* _Listed records_:
"""
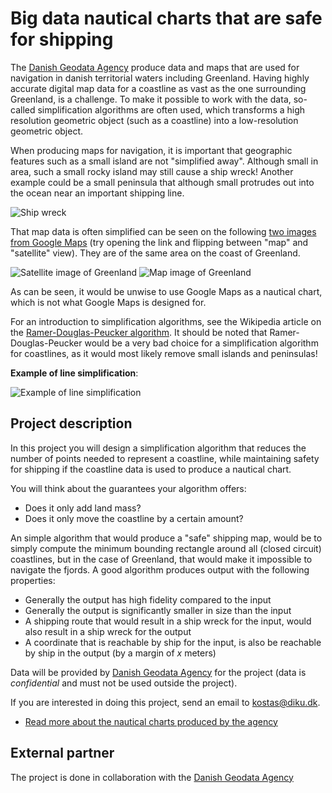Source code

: # Big data nautical charts that are safe for shipping

The [Danish Geodata Agency](http://www.gst.dk/English/) produce data and maps that are used for navigation in danish territorial waters including Greenland. Having highly accurate digital map data for a coastline as vast as the one surrounding Greenland, is a challenge. To make it possible to work with the data, so-called simplification algorithms are often used, which transforms a high resolution geometric object (such as a coastline) into a low-resolution geometric object.

When producing maps for navigation, it is important that geographic features such as a small island are not "simplified away". Although small in area, such a small rocky island may still cause a ship wreck! Another example could be a small peninsula that although small protrudes out into the ocean near an important shipping line.

![Ship wreck](http://upload.wikimedia.org/wikipedia/commons/thumb/c/cc/8_-_AmStar_7.JPG/360px-8_-_AmStar_7.JPG)

That map data is often simplified can be seen on the following [two images from Google Maps](https://maps.google.com/?ll=64.016452,-51.627846&spn=0.098822,0.363579&t=h&z=12) (try opening the link and flipping between "map" and "satellite" view). They are of the same area on the coast of Greenland.

![Satellite image of Greenland](http://i.imm.io/SdqG.png)  ![Map image of Greenland](http://i.imm.io/SdqU.png) 

As can be seen, it would be unwise to use Google Maps as a nautical chart, which is not what Google Maps is designed for.

For an introduction to simplification algorithms, see the Wikipedia article on the [Ramer-Douglas-Peucker algorithm](http://en.wikipedia.org/wiki/Ramer%E2%80%93Douglas%E2%80%93Peucker_algorithm). It should be noted that Ramer-Douglas-Peucker would be a very bad choice for a simplification algorithm for coastlines, as it would most likely remove small islands and peninsulas!

**Example of line simplification**:

![Example of line simplification](http://upload.wikimedia.org/wikipedia/commons/thumb/3/30/Douglas-Peucker_animated.gif/220px-Douglas-Peucker_animated.gif)

## Project description

In this project you will design a simplification algorithm that reduces the number of points needed to represent a coastline, while maintaining safety for shipping if the coastline data is used to produce a nautical chart.

You will think about the guarantees your algorithm offers:

* Does it only add land mass?
* Does it only move the coastline by a certain amount?

An simple algorithm that would produce a "safe" shipping map, would be to simply compute the minimum bounding rectangle around all (closed circuit) coastlines, but in the case of Greenland, that would make it impossible to navigate the fjords. A good algorithm produces output with the following properties:

* Generally the output has high fidelity compared to the input
* Generally the output is significantly smaller in size than the input
* A shipping route that would result in a ship wreck for the input, would also result in a ship wreck for the output
* A coordinate that is reachable by ship for the input, is also be reachable by ship in the output (by a margin of *x* meters)

Data will be provided by [Danish Geodata Agency](http://www.gst.dk/English/) for the project (data is *confidential* and must not be used outside the project). 

If you are interested in doing this project, send an email to kostas@diku.dk.

* [Read more about the nautical charts produced by the agency](http://www.gst.dk/English/NauticalChartsandNavigation/)


## External partner

The project is done in collaboration with the [Danish Geodata Agency](http://www.gst.dk/English/)


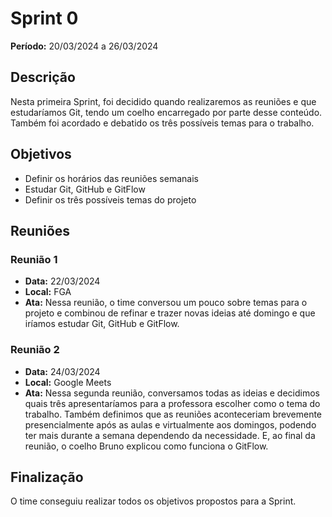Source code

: # Sprint 0

**Período:** 20/03/2024 a 26/03/2024

## Descrição
Nesta primeira Sprint, foi decidido quando realizaremos as reuniões e que estudaríamos Git, tendo um coelho encarregado por parte desse conteúdo. Também foi acordado e debatido os três possíveis temas para o trabalho.

## Objetivos
- Definir os horários das reuniões semanais
- Estudar Git, GitHub e GitFlow
- Definir os três possíveis temas do projeto 

## Reuniões
### Reunião 1
- **Data:** 22/03/2024
- **Local:** FGA
- **Ata:**
  Nessa reunião, o time conversou um pouco sobre temas para o projeto e combinou de refinar e trazer novas ideias até domingo e que iríamos estudar Git, GitHub e GitFlow.

### Reunião 2
- **Data:** 24/03/2024
- **Local:** Google Meets
- **Ata:**
  Nessa segunda reunião, conversamos todas as ideias e decidimos quais três apresentaríamos para a professora escolher como o tema do trabalho. Também definimos que as reuniões aconteceriam brevemente presencialmente após as aulas e virtualmente aos domingos, podendo ter mais durante a semana dependendo da necessidade. E, ao final da reunião, o coelho Bruno explicou como funciona o GitFlow.

## Finalização
O time conseguiu realizar todos os objetivos propostos para a Sprint.
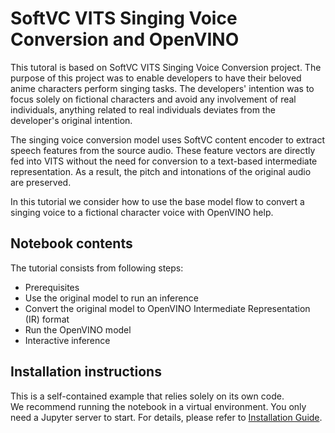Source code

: # SoftVC VITS Singing Voice Conversion and OpenVINO

This tutoral is based on SoftVC VITS Singing Voice Conversion project. The purpose of this project was to enable developers to have their beloved anime characters perform singing tasks. The developers' intention was to focus solely on fictional characters and avoid any involvement of real individuals, anything related to real individuals deviates from the developer's original intention.

The singing voice conversion model uses SoftVC content encoder to extract speech features from the source audio. These feature vectors are directly fed into VITS without the need for conversion to a text-based intermediate representation. As a result, the pitch and intonations of the original audio are preserved.

In this tutorial we consider how to use the base model flow to convert a singing voice to a fictional character voice with OpenVINO help.

## Notebook contents
The tutorial consists from following steps:

- Prerequisites
- Use the original model to run an inference
- Convert the original model to OpenVINO Intermediate Representation (IR) format
- Run the OpenVINO model
- Interactive inference

## Installation instructions
This is a self-contained example that relies solely on its own code.</br>
We recommend running the notebook in a virtual environment. You only need a Jupyter server to start.
For details, please refer to [Installation Guide](../../README.md).
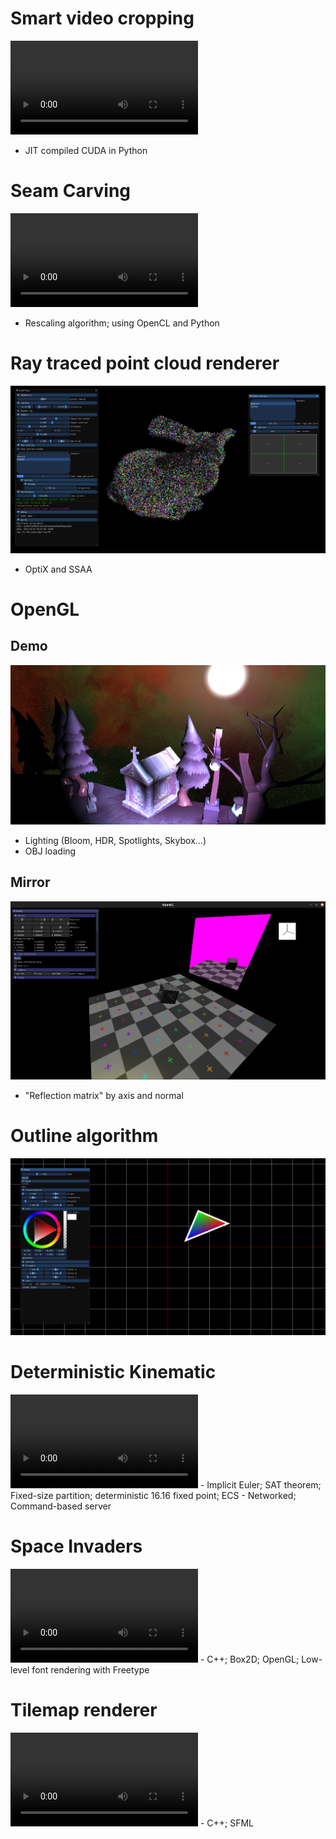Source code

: # Smart video cropping

<video controls>
    <source src="assets/auto_cropping.mp4" type="video/mp4">
    Sorry, your browser doesn't support embedded videos.
</video>

- JIT compiled CUDA in Python

# Seam Carving

<video controls class="seam-carving">
    <source src="assets/seam_carving.mp4" type="video/mp4">
    Sorry, your browser doesn't support embedded videos.
</video>

- Rescaling algorithm; using OpenCL and Python

# Ray traced point cloud renderer

![](assets/optix_points_cloud.png)

- OptiX and SSAA

# OpenGL

## Demo

![](assets/gl_demo.png)

- Lighting (Bloom, HDR, Spotlights, Skybox...)
- OBJ loading

## Mirror

![](assets/gl_mirror.png)

- "Reflection matrix" by axis and normal

# Outline algorithm

![](assets/outline_2D.png)

# Deterministic Kinematic

<video controls>
    <source src="assets/rts_kinematic.mp4" type="video/mp4">
    Sorry, your browser doesn't support embedded videos.
</video>
- Implicit Euler; SAT theorem; Fixed-size partition; deterministic 16.16 fixed point; ECS
- Networked; Command-based server

# Space Invaders

<video controls>
    <source src="assets/space_invaders.mp4" type="video/mp4">
    Sorry, your browser doesn't support embedded videos.
</video>
- C++; Box2D; OpenGL; Low-level font rendering with Freetype

# Tilemap renderer

<video controls>
    <source src="assets/tilemap_renderer.mp4" type="video/mp4">
    Sorry, your browser doesn't support embedded videos.
</video>
- C++; SFML
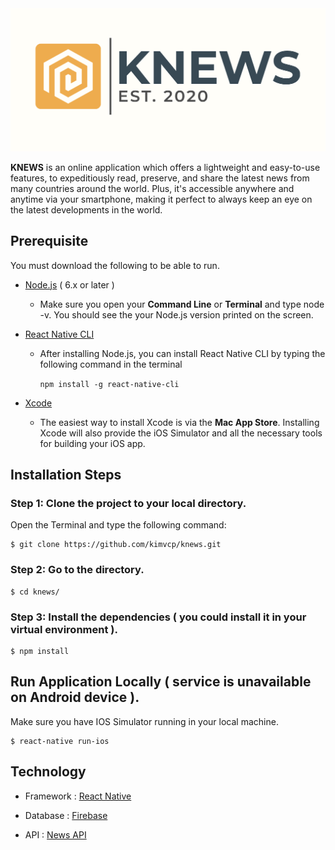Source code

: <img src="assets/logo-readme.png">

**KNEWS** is an online application which offers a lightweight and easy-to-use features, to expeditiously read, preserve, and share the latest news from many countries around the world. Plus, it's accessible anywhere and anytime via your smartphone, making it perfect to always keep an eye on the latest developments in the world.

## Prerequisite

You must download the following to be able to run.

- [Node.js](https://nodejs.org/en/download/package-manager/) ( 6.x or later )

  - Make sure you open your **Command Line** or **Terminal** and type node -v. You should see the your Node.js version printed on the screen.

- [React Native CLI](https://www.npmjs.com/package/react-native-cli)

  - After installing Node.js, you can install React Native CLI by typing the following command in the terminal

    `npm install -g react-native-cli`

- [Xcode](https://reactnative.dev/docs/environment-setup)

  - The easiest way to install Xcode is via the **Mac App Store**. Installing Xcode will also provide the iOS Simulator and all the necessary tools for building your iOS app.

## Installation Steps

### Step 1: Clone the project to your local directory.

Open the Terminal and type the following command:

    $ git clone https://github.com/kimvcp/knews.git

### Step 2: Go to the directory.

    $ cd knews/

### Step 3: Install the dependencies ( you could install it in your virtual environment ).

    $ npm install

## Run Application Locally ( service is unavailable on Android device ).

Make sure you have IOS Simulator running in your local machine.

    $ react-native run-ios

## Technology

- Framework : [React Native](https://reactnative.dev)

- Database : [Firebase](https://firebase.google.com)

- API : [News API](https://newsapi.org)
"""
* _Your task_: When a line in the material above holds the word "OpenGL", copy that line.

* _Answer section_:
# OpenGL
- C++; Box2D; OpenGL; Low-level font rendering with Freetype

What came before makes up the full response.